Dataset entries
****************

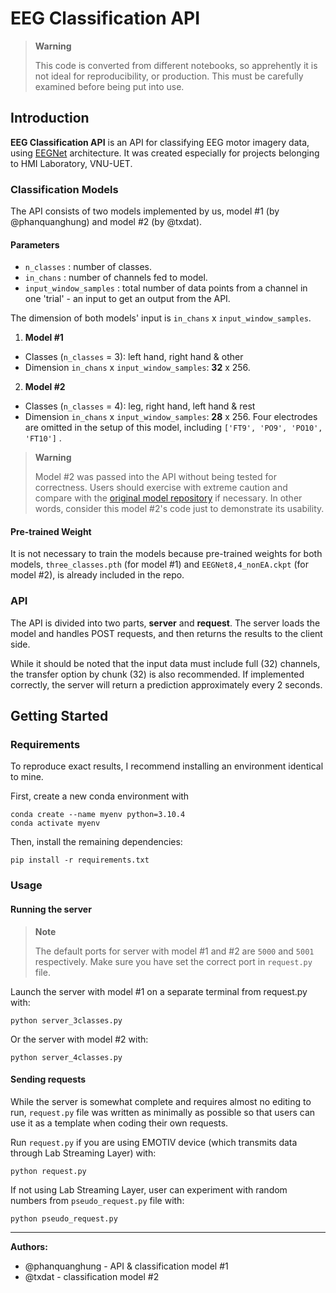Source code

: # EEG Classification API

> **Warning**
> 
> This code is converted from different notebooks, so apprehently it is not ideal for reproducibility, or production. This must be carefully examined before being put into use.

## Introduction
**EEG Classification API** is an API for classifying EEG motor imagery data, using [EEGNet](https://arxiv.org/abs/1611.08024) architecture. It was created especially for projects belonging to HMI Laboratory, VNU-UET.

### Classification Models

The API consists of two models implemented by us, model #1 (by @phanquanghung) and model #2 (by @txdat).

#### Parameters
- `n_classes` : number of classes.
- `in_chans` : number of channels fed to model.
- `input_window_samples` : total number of data points from a channel in one 'trial' - an input to get an output from the API.

The dimension of both models' input is `in_chans` x `input_window_samples`.

1. **Model #1**
- Classes (`n_classes` = 3): left hand, right hand & other
- Dimension `in_chans` x `input_window_samples`:  **32** x 256.

2. **Model #2**
- Classes (`n_classes` = 4): leg, right hand, left hand & rest
- Dimension `in_chans` x `input_window_samples`: **28** x 256. 
Four electrodes are omitted in the setup of this model, including `['FT9', 'PO9', 'PO10', 'FT10']` .

> **Warning**
> 
> Model #2 was passed into the API without being tested for correctness. Users should exercise with extreme caution and compare with the [original model repository](https://github.com/txdat/bci-motor-imagery/blob/master/notebooks/eeg_final.ipynb) if necessary. In other words, consider this model #2's code just to demonstrate its usability.

#### Pre-trained Weight
It is not necessary to train the models because pre-trained weights for both models, `three_classes.pth` (for model #1) and `EEGNet8,4_nonEA.ckpt` (for model #2), is already included in the repo. 

### API

The API is divided into two parts, **server** and **request**. The server loads the model and handles POST requests, and then returns the results to the client side.

While it should be noted that the input data must include full (32) channels, the transfer option by chunk (32) is also recommended. If implemented correctly, the server will return a prediction approximately every 2 seconds.

## Getting Started

### Requirements
To reproduce exact results, I recommend installing an environment identical to mine.

First, create a new conda environment with

```
conda create --name myenv python=3.10.4
conda activate myenv
```

Then, install the remaining dependencies:

```
pip install -r requirements.txt
```

### Usage
#### Running the server

> **Note**
> 
> The default ports for server with model #1 and #2 are `5000` and `5001` respectively. Make sure you have set the correct port in `request.py` file.

Launch the server with model #1 on a separate terminal from request.py with:

```
python server_3classes.py
```

Or the server with model #2 with:

```
python server_4classes.py
```

#### Sending requests

While the server is somewhat complete and requires almost no editing to run, `request.py` file was written as minimally as possible so that users can use it as a template when coding their own requests. 

Run `request.py` if you are using EMOTIV device (which transmits data through Lab Streaming Layer) with:

```
python request.py
```

If not using Lab Streaming Layer, user can experiment with random numbers from `pseudo_request.py` file with:

```
python pseudo_request.py
```

---

**Authors:**
- @phanquanghung - API & classification model #1
- @txdat - classification model #2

****************

Give back the data exactly, with no images.

Source code

: # EEG Classification API

> **Warning**
> 
> This code is converted from different notebooks, so apprehently it is not ideal for reproducibility, or production. This must be carefully examined before being put into use.

## Introduction
**EEG Classification API** is an API for classifying EEG motor imagery data, using [EEGNet](https://arxiv.org/abs/1611.08024) architecture. It was created especially for projects belonging to HMI Laboratory, VNU-UET.

### Classification Models

The API consists of two models implemented by us, model #1 (by @phanquanghung) and model #2 (by @txdat).

#### Parameters
- `n_classes` : number of classes.
- `in_chans` : number of channels fed to model.
- `input_window_samples` : total number of data points from a channel in one 'trial' - an input to get an output from the API.

The dimension of both models' input is `in_chans` x `input_window_samples`.

1. **Model #1**
- Classes (`n_classes` = 3): left hand, right hand & other
- Dimension `in_chans` x `input_window_samples`:  **32** x 256.

2. **Model #2**
- Classes (`n_classes` = 4): leg, right hand, left hand & rest
- Dimension `in_chans` x `input_window_samples`: **28** x 256. 
Four electrodes are omitted in the setup of this model, including `['FT9', 'PO9', 'PO10', 'FT10']` .

> **Warning**
> 
> Model #2 was passed into the API without being tested for correctness. Users should exercise with extreme caution and compare with the [original model repository](https://github.com/txdat/bci-motor-imagery/blob/master/notebooks/eeg_final.ipynb) if necessary. In other words, consider this model #2's code just to demonstrate its usability.

#### Pre-trained Weight
It is not necessary to train the models because pre-trained weights for both models, `three_classes.pth` (for model #1) and `EEGNet8,4_nonEA.ckpt` (for model #2), is already included in the repo. 

### API

The API is divided into two parts, **server** and **request**. The server loads the model and handles POST requests, and then returns the results to the client side.

While it should be noted that the input data must include full (32) channels, the transfer option by chunk (32) is also recommended. If implemented correctly, the server will return a prediction approximately every 2 seconds.

## Getting Started

### Requirements
To reproduce exact results, I recommend installing an environment identical to mine.

First, create a new conda environment with

```
conda create --name myenv python=3.10.4
conda activate myenv
```

Then, install the remaining dependencies:

```
pip install -r requirements.txt
```

### Usage
#### Running the server

> **Note**
> 
> The default ports for server with model #1 and #2 are `5000` and `5001` respectively. Make sure you have set the correct port in `request.py` file.

Launch the server with model #1 on a separate terminal from request.py with:

```
python server_3classes.py
```

Or the server with model #2 with:

```
python server_4classes.py
```

#### Sending requests

While the server is somewhat complete and requires almost no editing to run, `request.py` file was written as minimally as possible so that users can use it as a template when coding their own requests. 

Run `request.py` if you are using EMOTIV device (which transmits data through Lab Streaming Layer) with:

```
python request.py
```

If not using Lab Streaming Layer, user can experiment with random numbers from `pseudo_request.py` file with:

```
python pseudo_request.py
```

---

**Authors:**
- @phanquanghung - API & classification model #1
- @txdat - classification model #2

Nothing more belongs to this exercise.